Content Brainstorming And Collaboration
Advertising is a collaborative process. From account executives to designers, to copywriters and production teams, everyone must do their part to create a truly exceptional ad. As is human nature however, we often butt heads over whose ideas are superior, and the triumph of dear-to-our-heart personal suggestions often become more important than the quality of the final result.
An efficient team, however, has strategies in place to overcome such a problem, and a new article from Business 2 Community is offering some helpful suggestions for how to make brainstorming more about the storm, and less about the individual brains. Many of these tactics have been employed since the invention of the printing press (waddup Gutenberg), and today on The Thread, we’re going to highlight which ones we at Pulp&Fiber find work best, in an effort to make your next meeting more productive than Peter Griffin on Red Bull.

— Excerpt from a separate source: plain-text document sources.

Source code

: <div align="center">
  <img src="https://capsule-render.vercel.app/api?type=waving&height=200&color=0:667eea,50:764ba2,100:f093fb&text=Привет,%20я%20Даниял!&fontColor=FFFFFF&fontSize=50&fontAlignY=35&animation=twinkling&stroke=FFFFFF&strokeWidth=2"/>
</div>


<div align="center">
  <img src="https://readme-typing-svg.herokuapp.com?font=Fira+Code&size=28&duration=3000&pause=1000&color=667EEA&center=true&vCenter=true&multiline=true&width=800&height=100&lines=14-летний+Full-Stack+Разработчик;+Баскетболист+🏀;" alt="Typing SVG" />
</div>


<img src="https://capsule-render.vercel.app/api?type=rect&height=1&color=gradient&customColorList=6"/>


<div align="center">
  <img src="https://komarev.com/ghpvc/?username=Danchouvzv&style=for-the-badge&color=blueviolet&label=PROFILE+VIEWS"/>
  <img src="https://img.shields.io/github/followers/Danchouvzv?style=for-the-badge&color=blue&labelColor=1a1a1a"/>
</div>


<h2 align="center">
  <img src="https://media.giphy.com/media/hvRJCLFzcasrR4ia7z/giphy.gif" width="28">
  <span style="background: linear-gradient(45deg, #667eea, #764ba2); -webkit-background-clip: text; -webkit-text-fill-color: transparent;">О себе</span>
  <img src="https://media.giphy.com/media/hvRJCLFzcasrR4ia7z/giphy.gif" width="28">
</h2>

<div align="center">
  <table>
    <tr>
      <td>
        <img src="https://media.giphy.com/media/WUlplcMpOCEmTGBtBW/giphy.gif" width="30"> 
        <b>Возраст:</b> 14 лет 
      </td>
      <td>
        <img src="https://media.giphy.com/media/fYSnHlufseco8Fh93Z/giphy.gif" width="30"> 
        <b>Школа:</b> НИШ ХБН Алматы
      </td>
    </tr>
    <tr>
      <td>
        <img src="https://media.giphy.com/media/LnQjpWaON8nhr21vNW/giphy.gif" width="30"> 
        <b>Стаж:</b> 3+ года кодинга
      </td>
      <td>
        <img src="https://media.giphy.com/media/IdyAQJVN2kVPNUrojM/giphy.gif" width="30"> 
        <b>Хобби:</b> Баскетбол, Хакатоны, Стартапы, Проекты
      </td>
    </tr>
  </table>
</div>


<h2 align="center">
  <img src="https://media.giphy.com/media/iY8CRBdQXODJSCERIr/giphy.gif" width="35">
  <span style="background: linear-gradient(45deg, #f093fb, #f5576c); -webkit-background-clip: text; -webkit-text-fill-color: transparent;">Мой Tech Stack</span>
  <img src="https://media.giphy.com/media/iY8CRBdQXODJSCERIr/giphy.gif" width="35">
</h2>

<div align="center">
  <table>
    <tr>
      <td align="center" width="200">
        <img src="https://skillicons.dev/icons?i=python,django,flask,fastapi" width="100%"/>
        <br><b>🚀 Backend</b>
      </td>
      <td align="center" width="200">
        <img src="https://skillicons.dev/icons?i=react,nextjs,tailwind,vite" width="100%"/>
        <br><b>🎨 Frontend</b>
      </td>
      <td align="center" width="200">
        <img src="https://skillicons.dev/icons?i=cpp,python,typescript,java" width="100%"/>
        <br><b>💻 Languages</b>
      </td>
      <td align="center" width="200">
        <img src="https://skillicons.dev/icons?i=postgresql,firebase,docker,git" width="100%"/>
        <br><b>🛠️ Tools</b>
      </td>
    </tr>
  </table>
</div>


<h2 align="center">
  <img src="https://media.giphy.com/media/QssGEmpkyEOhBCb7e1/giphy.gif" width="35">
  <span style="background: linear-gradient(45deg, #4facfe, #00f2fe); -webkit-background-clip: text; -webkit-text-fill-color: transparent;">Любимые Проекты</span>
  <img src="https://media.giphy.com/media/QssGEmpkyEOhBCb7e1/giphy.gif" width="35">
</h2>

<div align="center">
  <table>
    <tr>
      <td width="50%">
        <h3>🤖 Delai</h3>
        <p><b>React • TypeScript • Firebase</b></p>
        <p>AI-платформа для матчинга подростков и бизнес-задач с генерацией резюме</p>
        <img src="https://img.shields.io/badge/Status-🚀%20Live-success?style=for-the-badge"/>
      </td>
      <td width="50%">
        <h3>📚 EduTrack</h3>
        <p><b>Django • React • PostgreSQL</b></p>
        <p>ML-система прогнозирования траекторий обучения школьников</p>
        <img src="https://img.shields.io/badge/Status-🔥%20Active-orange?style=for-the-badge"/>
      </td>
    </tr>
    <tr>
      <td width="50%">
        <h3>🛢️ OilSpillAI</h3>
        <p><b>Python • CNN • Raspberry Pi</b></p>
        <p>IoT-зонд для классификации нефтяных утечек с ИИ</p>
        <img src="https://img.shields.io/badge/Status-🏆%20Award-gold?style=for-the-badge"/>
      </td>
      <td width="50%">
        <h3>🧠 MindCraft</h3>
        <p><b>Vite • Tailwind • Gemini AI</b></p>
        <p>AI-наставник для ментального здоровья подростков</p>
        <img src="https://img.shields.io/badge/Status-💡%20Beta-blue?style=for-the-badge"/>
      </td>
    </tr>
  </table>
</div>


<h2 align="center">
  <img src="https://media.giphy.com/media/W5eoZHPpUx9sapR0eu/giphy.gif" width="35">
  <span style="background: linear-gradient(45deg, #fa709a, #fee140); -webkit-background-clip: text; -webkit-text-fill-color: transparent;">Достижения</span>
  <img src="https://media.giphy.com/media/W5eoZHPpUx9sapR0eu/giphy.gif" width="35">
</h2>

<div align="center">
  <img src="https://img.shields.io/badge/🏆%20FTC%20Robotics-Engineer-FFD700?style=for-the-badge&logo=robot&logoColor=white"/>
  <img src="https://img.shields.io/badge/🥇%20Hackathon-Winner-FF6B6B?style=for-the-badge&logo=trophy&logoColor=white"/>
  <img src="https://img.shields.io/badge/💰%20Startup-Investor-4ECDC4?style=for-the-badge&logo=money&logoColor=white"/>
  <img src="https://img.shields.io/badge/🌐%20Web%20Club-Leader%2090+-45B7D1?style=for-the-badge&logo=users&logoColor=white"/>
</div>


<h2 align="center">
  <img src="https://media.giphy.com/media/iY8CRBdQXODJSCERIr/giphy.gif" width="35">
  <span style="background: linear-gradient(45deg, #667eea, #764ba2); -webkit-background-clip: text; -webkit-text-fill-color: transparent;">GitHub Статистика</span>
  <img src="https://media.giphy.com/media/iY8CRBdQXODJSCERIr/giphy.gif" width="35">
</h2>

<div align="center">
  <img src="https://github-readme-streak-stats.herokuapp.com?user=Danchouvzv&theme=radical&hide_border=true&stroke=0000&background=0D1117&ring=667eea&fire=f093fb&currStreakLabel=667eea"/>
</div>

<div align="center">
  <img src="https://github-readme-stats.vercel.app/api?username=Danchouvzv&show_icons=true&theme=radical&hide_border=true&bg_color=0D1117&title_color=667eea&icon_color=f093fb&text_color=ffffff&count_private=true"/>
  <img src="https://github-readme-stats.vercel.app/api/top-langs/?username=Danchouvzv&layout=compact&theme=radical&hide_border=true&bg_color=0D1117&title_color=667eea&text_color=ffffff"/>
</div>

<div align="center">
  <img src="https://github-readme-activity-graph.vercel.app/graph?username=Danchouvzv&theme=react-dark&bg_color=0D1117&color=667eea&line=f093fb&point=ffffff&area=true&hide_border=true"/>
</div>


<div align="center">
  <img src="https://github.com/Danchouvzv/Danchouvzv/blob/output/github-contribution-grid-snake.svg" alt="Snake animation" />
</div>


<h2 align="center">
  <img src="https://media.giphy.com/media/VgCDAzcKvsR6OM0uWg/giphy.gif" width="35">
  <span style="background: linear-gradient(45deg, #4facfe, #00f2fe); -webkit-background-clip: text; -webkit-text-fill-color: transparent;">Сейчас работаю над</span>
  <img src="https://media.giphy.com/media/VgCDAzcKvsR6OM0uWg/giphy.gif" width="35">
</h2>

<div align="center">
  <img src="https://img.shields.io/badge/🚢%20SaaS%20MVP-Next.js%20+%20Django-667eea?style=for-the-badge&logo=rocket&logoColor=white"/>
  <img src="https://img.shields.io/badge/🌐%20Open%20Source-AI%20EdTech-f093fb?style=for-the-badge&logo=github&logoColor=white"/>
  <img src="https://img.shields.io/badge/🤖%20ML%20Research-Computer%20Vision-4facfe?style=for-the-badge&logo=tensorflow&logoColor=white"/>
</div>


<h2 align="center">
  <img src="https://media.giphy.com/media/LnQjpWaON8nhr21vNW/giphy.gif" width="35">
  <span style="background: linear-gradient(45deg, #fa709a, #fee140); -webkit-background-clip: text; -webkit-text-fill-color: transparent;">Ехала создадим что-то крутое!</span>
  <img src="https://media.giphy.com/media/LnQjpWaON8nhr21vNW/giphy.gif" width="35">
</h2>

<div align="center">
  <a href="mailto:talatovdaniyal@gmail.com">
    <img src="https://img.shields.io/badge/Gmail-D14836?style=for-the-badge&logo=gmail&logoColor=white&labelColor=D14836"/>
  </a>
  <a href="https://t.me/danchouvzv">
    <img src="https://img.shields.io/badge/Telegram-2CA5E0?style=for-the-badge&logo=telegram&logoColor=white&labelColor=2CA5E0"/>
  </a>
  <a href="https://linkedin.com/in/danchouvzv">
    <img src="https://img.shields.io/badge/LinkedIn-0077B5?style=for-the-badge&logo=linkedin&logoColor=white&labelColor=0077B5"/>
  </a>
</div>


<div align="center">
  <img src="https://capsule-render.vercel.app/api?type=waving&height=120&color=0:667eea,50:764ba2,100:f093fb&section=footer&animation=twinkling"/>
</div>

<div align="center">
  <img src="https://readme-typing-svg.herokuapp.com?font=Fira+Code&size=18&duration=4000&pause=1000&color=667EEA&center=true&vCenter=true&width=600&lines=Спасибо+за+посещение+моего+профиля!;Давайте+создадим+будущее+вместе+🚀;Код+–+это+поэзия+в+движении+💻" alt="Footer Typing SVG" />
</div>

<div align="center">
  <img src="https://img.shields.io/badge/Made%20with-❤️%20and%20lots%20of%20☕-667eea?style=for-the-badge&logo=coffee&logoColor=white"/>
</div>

Alright, we don’t want to get all Tony Robbins on you, but one of the article’s first suggestions is to replace the word “No” with the phrase “Yes, and…” and this really can be helpful. In other words, don’t deny people’s ideas; improve them. When you’re working on a slogan for peanuts, and Gil suggests “EAT PEANUTS!” don’t say “kill me now,” or “Go home, Gil.”
Instead, say “Yes, but why eat peanuts?”
The article also places a strong emphasis on word association, and breaks down the process based on a handy A, B, and C relationship. For example, if you’re brainstorming ideas for a new campaign for a fast food restaurant, your starting word might be “fast.” Your A words might then be “quick,” “easy,” and “convenient.” You then branch out to B words, which could include terms such as “tasty,” “good value,” and “service.” Lastly, your big-idea words are C words, which could feature words like “lifestyle, family, and diabeetus.”
Then, go back and pick your strongest word or idea from each category. Before you know it, you’re left with one snazzy fast-food campaign campaign for a convenient, great-value restaurant that fits perfectly with your diabetic lifestyle. Wait, I think we may might have screwed up somewhere.
In all seriousness, though, the article offers sensible ideas that may go towards creating a stronger, more efficient team, and may add some much needed communication to those brainstorms that barely qualify as a drizzle.